Where did the builder of Castle Rising come from?

THE ORIGIN OF THE D’ALBINI GENEALOGY

Introduction
This work began as an attempt to clarify the origins of William D’Albini, builder of Rising Castle as a way of placing its construction within a firm historical context. However, the study gradually began to incorporate an array of other genealogical lines in order to distinguish Norfolk (Arundel) D’Albinis with their Leicestershire (Belvoir) name-sakes. The placing of each named figure and defining their marital connections has proved to be a difficult process, particularly as the most reliable source for the Belvoir genealogy published by Nichols (1795, p27) was essentially flawed.

Early years
The name D’Albini which applies to various pre-Conquest family lines simply derives from de (of) Aubigny, a town in north-west of Normandy. The Belvoir line which also springs from the same region possesses a slightly different source for their name which is Aubigné which is located in Brittany. However, the original focus for both families is a region of Normandy known as the Cotentin which has held Coutances as its capital since Roman times and later became a cathedral city.

While the two families developed separately before the Conquest of England they were subsequently brought together via intricate marital connections during the eleventh-century. Apart from the two ambiguous strands of family lines, study of their genealogies is further complicated by the diverse spellings which occur within early documents and charters of which D'aubigny, De Albiniaco, Daubeney and D’Albini are good examples. However, there was one line which descended to Belvoir and the other to Arundel; the latter ultimately resulted in the building of Castle Rising and established both the Fitzalan and Howard dynasties.

Principally one line which later held the Honour of Belvoir originated from St Sauveur of which, five generations held the title of vicomte of Cotentin (CITE Hepworth), the family line having descended from Norwegian Vikings dating back to AD 800 (Appendix 1).
According to Brown (1999 p.9) the other line came from St Martin d’Aubigny the earliest of which, is recorded (nd) as Lord William, the progeny of whom later held the Honour of Arundel.
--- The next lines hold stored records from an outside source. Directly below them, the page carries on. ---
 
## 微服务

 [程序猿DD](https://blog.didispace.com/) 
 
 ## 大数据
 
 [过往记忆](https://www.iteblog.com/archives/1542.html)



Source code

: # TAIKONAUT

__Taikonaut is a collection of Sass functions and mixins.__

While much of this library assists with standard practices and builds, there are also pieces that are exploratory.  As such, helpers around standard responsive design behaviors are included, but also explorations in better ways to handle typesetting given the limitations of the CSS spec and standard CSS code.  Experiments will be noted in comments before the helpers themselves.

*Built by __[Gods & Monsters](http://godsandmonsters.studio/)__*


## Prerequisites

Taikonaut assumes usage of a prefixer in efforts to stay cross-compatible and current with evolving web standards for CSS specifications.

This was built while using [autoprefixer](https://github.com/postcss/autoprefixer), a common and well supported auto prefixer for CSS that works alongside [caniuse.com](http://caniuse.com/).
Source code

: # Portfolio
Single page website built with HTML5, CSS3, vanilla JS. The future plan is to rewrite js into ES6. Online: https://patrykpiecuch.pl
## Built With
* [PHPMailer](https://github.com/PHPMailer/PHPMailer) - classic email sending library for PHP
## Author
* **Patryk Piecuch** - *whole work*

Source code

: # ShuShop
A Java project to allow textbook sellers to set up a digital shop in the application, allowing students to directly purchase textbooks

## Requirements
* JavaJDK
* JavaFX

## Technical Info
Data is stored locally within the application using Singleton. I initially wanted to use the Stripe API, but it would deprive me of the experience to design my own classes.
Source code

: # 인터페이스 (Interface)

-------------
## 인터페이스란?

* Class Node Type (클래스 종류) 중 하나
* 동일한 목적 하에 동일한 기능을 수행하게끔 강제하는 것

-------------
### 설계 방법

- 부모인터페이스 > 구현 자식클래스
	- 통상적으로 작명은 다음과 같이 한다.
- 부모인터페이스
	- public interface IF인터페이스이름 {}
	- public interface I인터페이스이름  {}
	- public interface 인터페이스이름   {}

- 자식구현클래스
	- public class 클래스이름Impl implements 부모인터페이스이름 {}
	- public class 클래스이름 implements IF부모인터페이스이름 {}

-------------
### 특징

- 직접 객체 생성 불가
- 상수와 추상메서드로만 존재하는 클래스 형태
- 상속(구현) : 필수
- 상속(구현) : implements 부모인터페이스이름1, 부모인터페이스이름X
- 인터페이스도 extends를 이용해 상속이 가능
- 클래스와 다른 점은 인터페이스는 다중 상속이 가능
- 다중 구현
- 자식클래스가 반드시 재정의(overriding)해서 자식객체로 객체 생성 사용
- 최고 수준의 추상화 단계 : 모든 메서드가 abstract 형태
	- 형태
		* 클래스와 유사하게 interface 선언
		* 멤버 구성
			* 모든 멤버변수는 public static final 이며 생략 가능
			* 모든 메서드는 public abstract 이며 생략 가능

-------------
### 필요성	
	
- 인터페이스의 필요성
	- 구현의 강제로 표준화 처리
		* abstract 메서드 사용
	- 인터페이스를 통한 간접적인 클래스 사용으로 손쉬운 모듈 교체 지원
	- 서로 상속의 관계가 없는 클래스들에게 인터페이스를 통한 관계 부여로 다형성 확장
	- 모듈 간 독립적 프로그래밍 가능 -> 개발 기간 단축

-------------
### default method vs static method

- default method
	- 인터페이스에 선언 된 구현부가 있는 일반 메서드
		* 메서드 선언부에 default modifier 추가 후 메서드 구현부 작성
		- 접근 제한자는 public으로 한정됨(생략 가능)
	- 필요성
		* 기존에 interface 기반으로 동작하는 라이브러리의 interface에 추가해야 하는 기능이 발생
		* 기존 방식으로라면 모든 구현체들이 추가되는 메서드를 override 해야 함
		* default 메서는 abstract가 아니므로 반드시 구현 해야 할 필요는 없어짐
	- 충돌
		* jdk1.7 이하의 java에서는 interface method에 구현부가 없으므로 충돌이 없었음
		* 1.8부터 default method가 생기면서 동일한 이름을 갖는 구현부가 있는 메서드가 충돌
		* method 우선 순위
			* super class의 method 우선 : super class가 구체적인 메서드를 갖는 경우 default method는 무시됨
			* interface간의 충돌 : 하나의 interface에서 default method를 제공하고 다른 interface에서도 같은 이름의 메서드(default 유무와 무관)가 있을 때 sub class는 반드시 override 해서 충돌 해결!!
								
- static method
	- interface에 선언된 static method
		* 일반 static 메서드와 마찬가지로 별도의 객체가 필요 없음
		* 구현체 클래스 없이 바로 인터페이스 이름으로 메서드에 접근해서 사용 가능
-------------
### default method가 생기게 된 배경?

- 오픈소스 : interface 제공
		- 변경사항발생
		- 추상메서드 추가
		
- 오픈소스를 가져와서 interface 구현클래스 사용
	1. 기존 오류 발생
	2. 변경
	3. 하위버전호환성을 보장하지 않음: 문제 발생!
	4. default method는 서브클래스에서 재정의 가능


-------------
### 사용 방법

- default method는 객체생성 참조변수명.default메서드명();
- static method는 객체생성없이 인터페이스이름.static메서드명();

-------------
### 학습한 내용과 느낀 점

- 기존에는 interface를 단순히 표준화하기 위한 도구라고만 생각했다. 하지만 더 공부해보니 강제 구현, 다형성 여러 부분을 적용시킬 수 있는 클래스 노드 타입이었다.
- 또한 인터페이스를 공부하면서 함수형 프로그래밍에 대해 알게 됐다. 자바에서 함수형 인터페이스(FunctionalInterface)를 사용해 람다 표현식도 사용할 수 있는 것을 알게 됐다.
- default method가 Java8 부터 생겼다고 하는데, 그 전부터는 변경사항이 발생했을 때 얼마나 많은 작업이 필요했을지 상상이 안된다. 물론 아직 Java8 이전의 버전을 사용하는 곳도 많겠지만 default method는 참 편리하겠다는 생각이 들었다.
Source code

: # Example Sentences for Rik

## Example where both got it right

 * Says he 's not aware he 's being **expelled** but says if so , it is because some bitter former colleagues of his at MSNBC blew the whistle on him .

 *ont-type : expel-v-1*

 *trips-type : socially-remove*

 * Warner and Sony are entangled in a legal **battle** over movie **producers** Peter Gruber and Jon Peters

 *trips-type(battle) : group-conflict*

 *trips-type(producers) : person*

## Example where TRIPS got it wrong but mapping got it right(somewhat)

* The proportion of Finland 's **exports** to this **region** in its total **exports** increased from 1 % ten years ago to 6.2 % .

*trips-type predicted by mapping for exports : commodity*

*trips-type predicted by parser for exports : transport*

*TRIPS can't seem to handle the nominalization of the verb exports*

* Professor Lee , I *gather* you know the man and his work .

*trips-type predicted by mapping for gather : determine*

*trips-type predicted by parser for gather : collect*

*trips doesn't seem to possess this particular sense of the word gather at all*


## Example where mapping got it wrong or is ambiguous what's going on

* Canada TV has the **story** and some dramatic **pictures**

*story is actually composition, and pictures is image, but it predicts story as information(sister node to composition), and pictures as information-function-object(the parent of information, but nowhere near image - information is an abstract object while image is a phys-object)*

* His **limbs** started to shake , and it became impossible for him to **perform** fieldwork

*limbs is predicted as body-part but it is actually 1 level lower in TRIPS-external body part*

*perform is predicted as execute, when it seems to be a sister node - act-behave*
This William D’Albini (1) married the sister of Grimold (sic) du Plessis and produced three sons; Nigel who the Domesday Survey of 1086 associates with Cainhoe in Bedfordshire where his motte and bailey castle still remains, Richard who held the abbacy of St Albans and the eldest Roger D’Albini whose marriage to Amice d’Mowbray (sister of Geoffrey bishop of Coutances and Roger de Mowbray) generated three brothers Nigel D’Albini who was later re-named d’Mowbray on the orders of Henry I (Roberts 2004), Rualoc and finally William (2) who eventually rose to become pincerna or butler to Henry I.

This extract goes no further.